The charter has always been fairly controversial in the UK as there have been fears by some that the charter’s laws would force changes to UK laws and the decision to not include the document in the repeal bill has been celebrated in some quarters of the media. However governments in other countries have welcomed the clarification and extra detail to the Convention of Human Rights that the charter brings. The document also contains more modern rights that are not included in the Convention, in areas like workers’ social rights, rights to strike and protection of personal data.
The Charter of Fundamental Rights also affords EU citizens the right to challenge any decision taken by EU institutions or member states enforcing EU law. It also gave the European Commission the right to challenge member states if it thought that the rights enshrined in the document were not being upheld.
A future without the charter
Although shadow Brexit minister Keir Starmer has said he will challenge this omission, if David Davis and the Conservative government are able to push through with this change it could signal a targeting of rights and free speech laws. There are concerns among some liberal voices that the Government could use so-called ‘King Henry VIII’ powers, which allows for less Parliament scrutiny on law changes, to push through parts of the huge number of law changes.
Despite the human rights convention continuing to be enforced in UK the ditching of the charter is a level of security to UK rights and freedoms being removed which in theory will make it easier for Parliament to make changes in the future. This scenario is not hugely unlikely as the extreme Euro-sceptics, who look to have gained in prominence and influence since the Brexit vote, hold the ECHR in a similarly disapproving opinion to the EU as a whole.
Some members of the Government have a track record of negative comments on some rights and EU laws.
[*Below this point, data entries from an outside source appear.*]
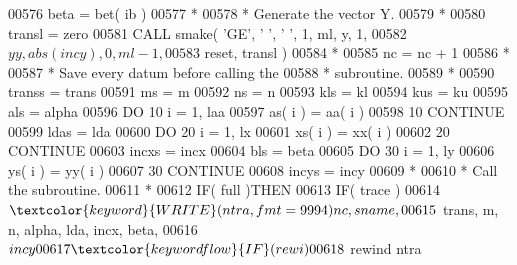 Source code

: \begin{DoxyCode}
00576                               beta = bet( ib )
00577 \textcolor{comment}{*}
00578 \textcolor{comment}{*                             Generate the vector Y.}
00579 \textcolor{comment}{*}
00580                               transl = zero
00581                               \textcolor{keyword}{CALL }smake( \textcolor{stringliteral}{'GE'}, \textcolor{stringliteral}{' '}, \textcolor{stringliteral}{' '}, 1, ml, y, 1,
00582      $                                    yy, abs( incy ), 0, ml - 1,
00583      $                                    reset, transl )
00584 \textcolor{comment}{*}
00585                               nc = nc + 1
00586 \textcolor{comment}{*}
00587 \textcolor{comment}{*                             Save every datum before calling the}
00588 \textcolor{comment}{*                             subroutine.}
00589 \textcolor{comment}{*}
00590                               transs = trans
00591                               ms = m
00592                               ns = n
00593                               kls = kl
00594                               kus = ku
00595                               als = alpha
00596                               \textcolor{keywordflow}{DO} 10 i = 1, laa
00597                                  as( i ) = aa( i )
00598    10                         \textcolor{keywordflow}{CONTINUE}
00599                               ldas = lda
00600                               \textcolor{keywordflow}{DO} 20 i = 1, lx
00601                                  xs( i ) = xx( i )
00602    20                         \textcolor{keywordflow}{CONTINUE}
00603                               incxs = incx
00604                               bls = beta
00605                               \textcolor{keywordflow}{DO} 30 i = 1, ly
00606                                  ys( i ) = yy( i )
00607    30                         \textcolor{keywordflow}{CONTINUE}
00608                               incys = incy
00609 \textcolor{comment}{*}
00610 \textcolor{comment}{*                             Call the subroutine.}
00611 \textcolor{comment}{*}
00612                               \textcolor{keywordflow}{IF}( full )\textcolor{keywordflow}{THEN}
00613                                  \textcolor{keywordflow}{IF}( trace )
00614      $                              \textcolor{keyword}{WRITE}( ntra, fmt = 9994 )nc, sname,
00615      $                              trans, m, n, alpha, lda, incx, beta,
00616      $                              incy
00617                                  \textcolor{keywordflow}{IF}( rewi )
00618      $                              rewind ntra

\end{DoxyCode}
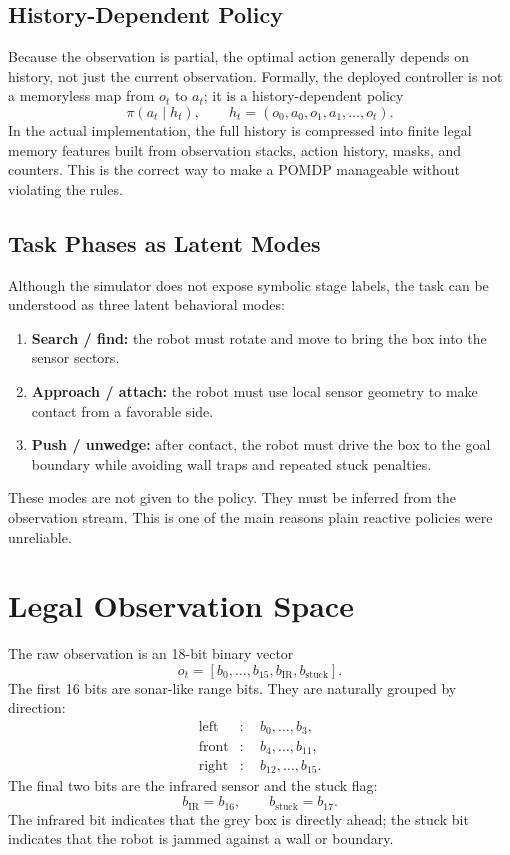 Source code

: \documentclass[11pt, oneside]{article}   	%
\begin{document}
\subsection{History-Dependent Policy}

Because the observation is partial, the optimal action generally depends on history, not
just the current observation. Formally, the deployed controller is not a memoryless map
from \(o_t\) to \(a_t\); it is a history-dependent policy
\[
  \pi(a_t\mid h_t),
  \qquad
  h_t=(o_0,a_0,o_1,a_1,\dots,o_t).
\]
In the actual implementation, the full history is compressed into finite legal memory
features built from observation stacks, action history, masks, and counters. This is the
correct way to make a POMDP manageable without violating the rules.

\subsection{Task Phases as Latent Modes}

Although the simulator does not expose symbolic stage labels, the task can be understood
as three latent behavioral modes:
\begin{enumerate}[leftmargin=1.5em]
  \item \textbf{Search / find:} the robot must rotate and move to bring the box into the
  sensor sectors.
  \item \textbf{Approach / attach:} the robot must use local sensor geometry to make
  contact from a favorable side.
  \item \textbf{Push / unwedge:} after contact, the robot must drive the box to the goal
  boundary while avoiding wall traps and repeated stuck penalties.
\end{enumerate}
These modes are not given to the policy. They must be inferred from the observation
stream. This is one of the main reasons plain reactive policies were unreliable.

\section{Legal Observation Space}

The raw observation is an 18-bit binary vector
\[
  o_t=[b_0,\ldots,b_{15},b_{\text{IR}},b_{\text{stuck}}].
\]
The first 16 bits are sonar-like range bits. They are naturally grouped by direction:
\[
\begin{aligned}
  \text{left}  &: \quad b_0,\ldots,b_3,\\
  \text{front} &: \quad b_4,\ldots,b_{11},\\
  \text{right} &: \quad b_{12},\ldots,b_{15}.
\end{aligned}
\]
The final two bits are the infrared sensor and the stuck flag:
\[
  b_{\text{IR}}=b_{16},
  \qquad
  b_{\text{stuck}}=b_{17}.
\]
The infrared bit indicates that the grey box is directly ahead; the stuck bit indicates
that the robot is jammed against a wall or boundary.
\end{document}
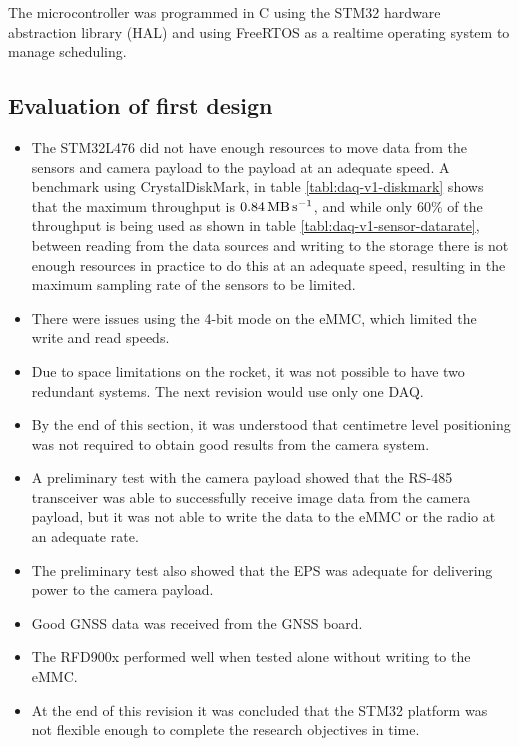 \documentclass[]{report}
\begin{document}
The microcontroller was programmed in C using the STM32 hardware abstraction library (HAL) and using FreeRTOS as a realtime operating system to manage scheduling.

\subsection{Evaluation of first design}

\begin{itemize}
  \item The STM32L476 did not have enough resources to move data from the sensors and camera payload to the payload at an adequate speed. A benchmark using CrystalDiskMark, in table \ref{tabl:daq-v1-diskmark} shows that the maximum throughput is $\SI{0.84}{\mega\byte\per\second}$, and while only 60\% of the throughput is being used as shown in table \ref{tabl:daq-v1-sensor-datarate}, between reading from the data sources and writing to the storage there is not enough resources in practice to do this at an adequate speed, resulting in the maximum sampling rate of the sensors to be limited.
  \item There were issues using the 4-bit mode on the eMMC, which limited the write and read speeds.
  \item Due to space limitations on the rocket, it was not possible to have two redundant systems. The next revision would use only one DAQ.
  \item By the end of this section, it was understood that centimetre level positioning was not required to obtain good results from the camera system.
  \item A preliminary test with the camera payload showed that the RS-485 transceiver was able to successfully receive image data from the camera payload, but it was not able to write the data to the eMMC or the radio at an adequate rate.
  \item The preliminary test also showed that the EPS was adequate for delivering power to the camera payload.
  \item Good GNSS data was received from the GNSS board.
  \item The RFD900x performed well when tested alone without writing to the eMMC.
  \item At the end of this revision it was concluded that the STM32 platform was not flexible enough to complete the research objectives in time.
\end{itemize}
\end{document}
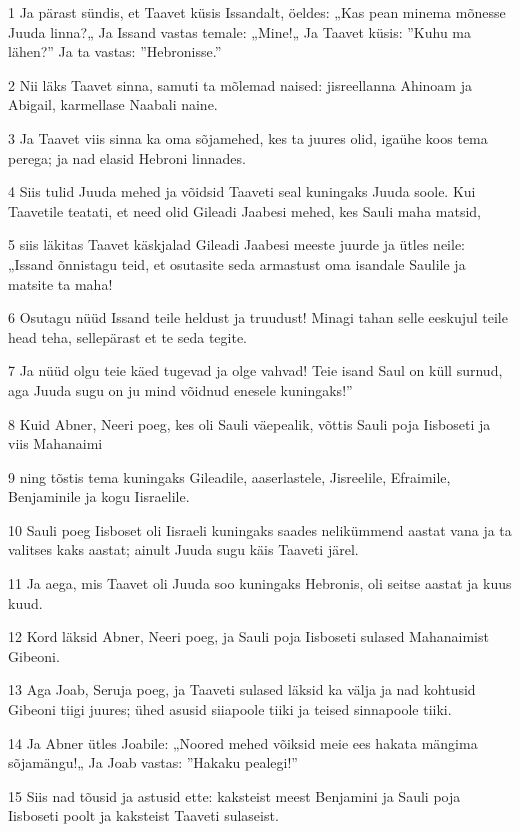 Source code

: \par 1 Ja pärast sündis, et Taavet küsis Issandalt, öeldes: „Kas pean minema mõnesse Juuda linna?„ Ja Issand vastas temale: „Mine!„ Ja Taavet küsis: ”Kuhu ma lähen?” Ja ta vastas: ”Hebronisse.”
\par 2 Nii läks Taavet sinna, samuti ta mõlemad naised: jisreellanna Ahinoam ja Abigail, karmellase Naabali naine.
\par 3 Ja Taavet viis sinna ka oma sõjamehed, kes ta juures olid, igaühe koos tema perega; ja nad elasid Hebroni linnades.
\par 4 Siis tulid Juuda mehed ja võidsid Taaveti seal kuningaks Juuda soole. Kui Taavetile teatati, et need olid Gileadi Jaabesi mehed, kes Sauli maha matsid,
\par 5 siis läkitas Taavet käskjalad Gileadi Jaabesi meeste juurde ja ütles neile: „Issand õnnistagu teid, et osutasite seda armastust oma isandale Saulile ja matsite ta maha!
\par 6 Osutagu nüüd Issand teile heldust ja truudust! Minagi tahan selle eeskujul teile head teha, sellepärast et te seda tegite.
\par 7 Ja nüüd olgu teie käed tugevad ja olge vahvad! Teie isand Saul on küll surnud, aga Juuda sugu on ju mind võidnud enesele kuningaks!”
\par 8 Kuid Abner, Neeri poeg, kes oli Sauli väepealik, võttis Sauli poja Iisboseti ja viis Mahanaimi
\par 9 ning tõstis tema kuningaks Gileadile, aaserlastele, Jisreelile, Efraimile, Benjaminile ja kogu Iisraelile.
\par 10 Sauli poeg Iisboset oli Iisraeli kuningaks saades nelikümmend aastat vana ja ta valitses kaks aastat; ainult Juuda sugu käis Taaveti järel.
\par 11 Ja aega, mis Taavet oli Juuda soo kuningaks Hebronis, oli seitse aastat ja kuus kuud.
\par 12 Kord läksid Abner, Neeri poeg, ja Sauli poja Iisboseti sulased Mahanaimist Gibeoni.
\par 13 Aga Joab, Seruja poeg, ja Taaveti sulased läksid ka välja ja nad kohtusid Gibeoni tiigi juures; ühed asusid siiapoole tiiki ja teised sinnapoole tiiki.
\par 14 Ja Abner ütles Joabile: „Noored mehed võiksid meie ees hakata mängima sõjamängu!„ Ja Joab vastas: ”Hakaku pealegi!”
\par 15 Siis nad tõusid ja astusid ette: kaksteist meest Benjamini ja Sauli poja Iisboseti poolt ja kaksteist Taaveti sulaseist.
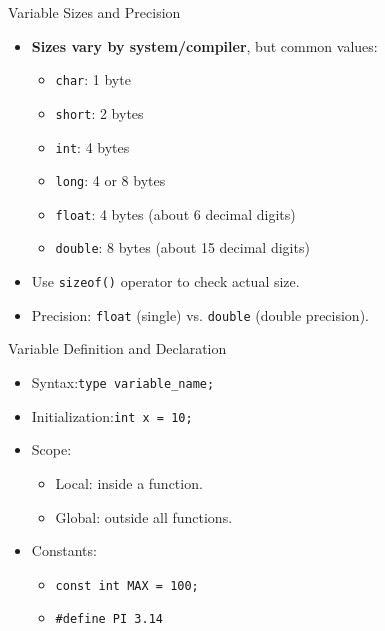 \documentclass[12pt, aspectratio=169]{beamer}
\begin{document}
    \begin{frame}{Variable Sizes and Precision}
        \begin{itemize}
            \item \textbf{Sizes vary by system/compiler}, but common values:
                \begin{itemize}
                    \item \texttt{char}: 1 byte
                    \item \texttt{short}: 2 bytes
                    \item \texttt{int}: 4 bytes
                    \item \texttt{long}: 4 or 8 bytes
                    \item \texttt{float}: 4 bytes (about 6 decimal digits)
                    \item \texttt{double}: 8 bytes (about 15 decimal digits)
                \end{itemize}
            \item Use \texttt{sizeof()} operator to check actual size.
            \item Precision: \texttt{float} (single) vs. \texttt{double} (double precision).
        \end{itemize}
    \end{frame}


    \begin{frame}{Variable Definition and Declaration}
        \begin{itemize}
            \item Syntax:\texttt{type variable\_name;}
            \item Initialization:\texttt{int x = 10;}
            \item Scope:
                \begin{itemize}
                    \item Local: inside a function.
                    \item Global: outside all functions.
                \end{itemize}
            \item Constants:
                \begin{itemize}
                    \item \texttt{const int MAX = 100;}
                    \item \texttt{\#define PI 3.14}
                \end{itemize}
        \end{itemize}
    \end{frame}
\end{document}
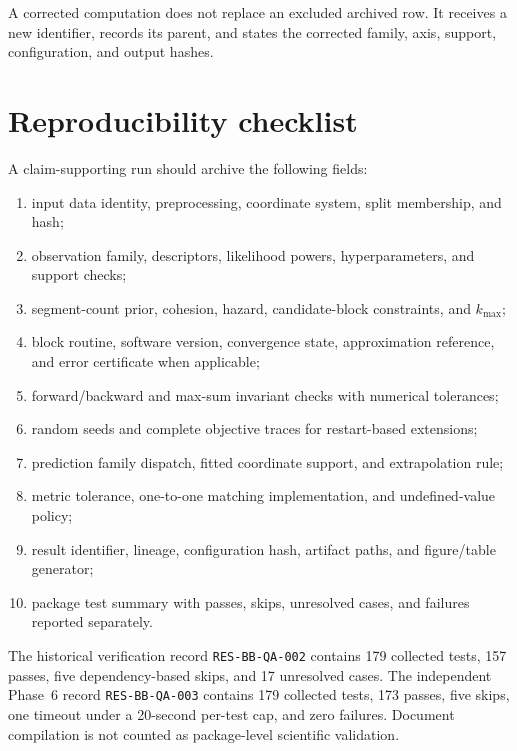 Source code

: A corrected computation does not replace an excluded archived row. It receives a new identifier, records its parent, and states the corrected family, axis, support, configuration, and output hashes.

\section{Reproducibility checklist}
\label{app:reproducibility}

A claim-supporting run should archive the following fields:
\begin{enumerate}
\item input data identity, preprocessing, coordinate system, split membership, and hash;
\item observation family, descriptors, likelihood powers, hyperparameters, and support checks;
\item segment-count prior, cohesion, hazard, candidate-block constraints, and $k_{\max}$;
\item block routine, software version, convergence state, approximation reference, and error certificate when applicable;
\item forward/backward and max-sum invariant checks with numerical tolerances;
\item random seeds and complete objective traces for restart-based extensions;
\item prediction family dispatch, fitted coordinate support, and extrapolation rule;
\item metric tolerance, one-to-one matching implementation, and undefined-value policy;
\item result identifier, lineage, configuration hash, artifact paths, and figure/table generator;
\item package test summary with passes, skips, unresolved cases, and failures reported separately.
\end{enumerate}

The historical verification record \texttt{RES-BB-QA-002} contains 179 collected tests, 157 passes, five dependency-based skips, and 17 unresolved cases. The independent Phase~6 record \texttt{RES-BB-QA-003} contains 179 collected tests, 173 passes, five skips, one timeout under a 20-second per-test cap, and zero failures. Document compilation is not counted as package-level scientific validation.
Liam Fox, prominent Brexiteer and International Trade Minister, said in 2012 that some workplace rights were “unsustainable” while Priti Patel has also said there would be benefits to disposing of EU employment laws. In September 2016 the Government were not able to guarantee the maintenance of employment protections instead merely saying they were a “priority’ during the negotiations.
The Prime Minister herself has also previously attacked certain social and workplace rights. In 2007 Theresa May wrote an article for Conservative Home where she criticised Labour’s decision to sign up to EU’s social chapter which included rights for pregnant women to get 14 weeks’ statutory leave at sick pay rates, the 48-hour maximum working week and equal employment rights for part-time staff.
With this track record, the opportunity to rewrite a huge chunk of UK law as well as the ditching of the EU Charter of Fundamental Rights, a wealth of human rights and free speech laws could be endangered. Around 50 human rights enshrined in the charter have already been weakened by the charter's omission from the Repeal Bill white paper and in the course of the giant undertaking that is the replacing of EU laws it puts current rights under huge strain.